HootingSloth wrote: ↑Sat May 01, 2021 8:18 am
I thought Bill Sharpe had a (seemingly idiosyncratic) "lockbox" approach that more or less works by dividing the portfolio into different accounts for each year of consumption in the future. Into each lockbox, you place a certain amount of TIPS plus a certain amount of stocks/bonds in the risk portfolio (plus, in his ideal world, a certain amount of theoretical assets that you can't actually buy that he calls "m-shares" and that I haven't really tried to understand). You leave each lockbox alone until you get to the year it is assigned, and then you spend whatever ends up in the lockbox.
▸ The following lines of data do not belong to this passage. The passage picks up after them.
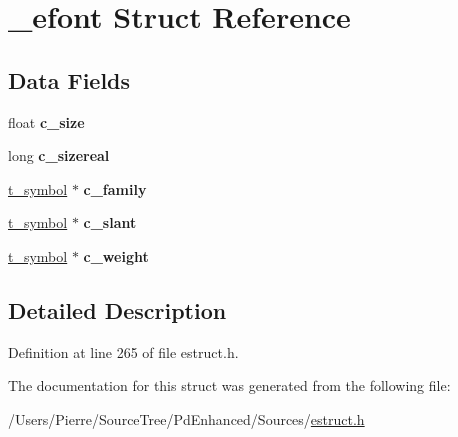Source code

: \hypertarget{struct__efont}{\section{\-\_\-efont Struct Reference}
\label{struct__efont}
}
\subsection*{Data Fields}
\begin{DoxyCompactItemize}
\item 
\hypertarget{struct__efont_a0c2e0d8b2b562976f466b37e1804e896}{float {\bfseries c\-\_\-size}}\label{struct__efont_a0c2e0d8b2b562976f466b37e1804e896}

\item 
\hypertarget{struct__efont_a5067e2808a370660ab2f4b27b52019a5}{long {\bfseries c\-\_\-sizereal}}\label{struct__efont_a5067e2808a370660ab2f4b27b52019a5}

\item 
\hypertarget{struct__efont_ad0a12c28988a03d63f0a63ae52545b7e}{\hyperlink{struct__symbol}{t\-\_\-symbol} $\ast$ {\bfseries c\-\_\-family}}\label{struct__efont_ad0a12c28988a03d63f0a63ae52545b7e}

\item 
\hypertarget{struct__efont_afe59dcb9bf09d16691d63350aba4e22f}{\hyperlink{struct__symbol}{t\-\_\-symbol} $\ast$ {\bfseries c\-\_\-slant}}\label{struct__efont_afe59dcb9bf09d16691d63350aba4e22f}

\item 
\hypertarget{struct__efont_a1e65976e3fc680a945be671bbcada87c}{\hyperlink{struct__symbol}{t\-\_\-symbol} $\ast$ {\bfseries c\-\_\-weight}}\label{struct__efont_a1e65976e3fc680a945be671bbcada87c}

\end{DoxyCompactItemize}


\subsection{Detailed Description}


Definition at line 265 of file estruct.\-h.



The documentation for this struct was generated from the following file\-:\begin{DoxyCompactItemize}
\item 
/\-Users/\-Pierre/\-Source\-Tree/\-Pd\-Enhanced/\-Sources/\hyperlink{estruct_8h}{estruct.\-h}\end{DoxyCompactItemize}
It is described in chapter 15, here:
https://web.stanford.edu/~wfsharpe/RISMAT/
To me, the lockbox sounds like a weird LMP portfolio where each lockbox is similar to a ladder, but has the following ingredients:
1. Zero-coupon TIPS maturing in 9 years
2. World Bond/Stock Mutual Fund or ETF Shares to be sold in 9 years
3. m-Shares maturing in 9 years
#1 doesn't actually exist; there are no zero coupon TIPS.
I half fake it, though, by using alternating rungs of TIPS and STRIPS in a bond ladder.
#2 Exists
#3 Does not exist
Chapter 15 is probably the only chapter in the RISMAT series where I feel Sharpe jumped the shark between applicable theory and just pure mental masturbation.
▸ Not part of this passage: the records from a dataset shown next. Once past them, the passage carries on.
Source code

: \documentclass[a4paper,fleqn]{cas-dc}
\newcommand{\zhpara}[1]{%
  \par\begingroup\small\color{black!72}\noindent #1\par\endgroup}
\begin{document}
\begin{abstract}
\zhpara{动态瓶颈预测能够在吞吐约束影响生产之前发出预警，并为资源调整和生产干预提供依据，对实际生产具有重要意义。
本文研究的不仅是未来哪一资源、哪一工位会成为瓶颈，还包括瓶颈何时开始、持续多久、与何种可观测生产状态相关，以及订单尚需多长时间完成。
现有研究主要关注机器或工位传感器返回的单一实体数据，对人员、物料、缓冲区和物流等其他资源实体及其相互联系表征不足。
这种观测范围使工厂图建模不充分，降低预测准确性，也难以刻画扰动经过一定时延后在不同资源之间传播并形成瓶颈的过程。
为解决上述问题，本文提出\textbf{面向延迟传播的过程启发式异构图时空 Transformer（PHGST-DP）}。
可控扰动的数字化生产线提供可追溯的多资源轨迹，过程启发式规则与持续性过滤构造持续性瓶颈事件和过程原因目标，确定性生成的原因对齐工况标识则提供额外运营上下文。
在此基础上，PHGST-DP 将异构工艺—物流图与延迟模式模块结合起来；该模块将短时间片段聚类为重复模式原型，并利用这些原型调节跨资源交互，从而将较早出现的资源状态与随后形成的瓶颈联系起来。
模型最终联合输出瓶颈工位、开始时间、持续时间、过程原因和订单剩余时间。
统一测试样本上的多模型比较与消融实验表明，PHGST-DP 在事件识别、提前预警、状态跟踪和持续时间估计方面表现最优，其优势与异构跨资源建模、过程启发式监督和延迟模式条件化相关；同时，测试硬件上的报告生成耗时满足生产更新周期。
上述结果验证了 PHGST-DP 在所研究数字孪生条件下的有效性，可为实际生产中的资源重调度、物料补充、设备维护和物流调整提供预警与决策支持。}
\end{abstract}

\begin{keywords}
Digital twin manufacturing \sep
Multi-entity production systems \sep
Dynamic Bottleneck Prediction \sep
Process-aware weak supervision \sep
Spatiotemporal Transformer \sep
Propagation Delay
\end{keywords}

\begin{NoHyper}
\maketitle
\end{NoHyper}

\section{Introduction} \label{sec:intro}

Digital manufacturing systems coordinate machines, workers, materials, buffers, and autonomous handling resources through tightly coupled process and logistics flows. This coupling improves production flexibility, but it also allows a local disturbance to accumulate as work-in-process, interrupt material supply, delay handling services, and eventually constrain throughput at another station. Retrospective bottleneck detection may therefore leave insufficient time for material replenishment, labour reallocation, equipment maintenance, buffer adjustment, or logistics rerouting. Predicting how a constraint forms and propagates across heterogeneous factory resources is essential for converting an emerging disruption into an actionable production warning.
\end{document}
I think he sort of admits this, as he says:
The conclusion is that absent the availability of suitable m-shares, it is impossible to obtain a portfolio optimal for an investor with a constant relative risk aversion marginal utility function with risk aversion that differs from that priced in the market portfolio. That said, it is possible
to choose a combination of TIPS and the market portfolio for one year, find the implied marginal utility function, then find combinations for subsequent years that are optimal for the same marginal utility.
He then gives some utility functions for approximating the lockbox contents with TIPS and WSB shares.
At this point, I don't see the point in trying make a model to determine how many WSB shares to allocate a 'lockbox', as opposed to just withdrawing from the Risk Portfolio at a future date according to needs.
It feels tortured, and not solving a genuine problem, given that m-shares don't exist.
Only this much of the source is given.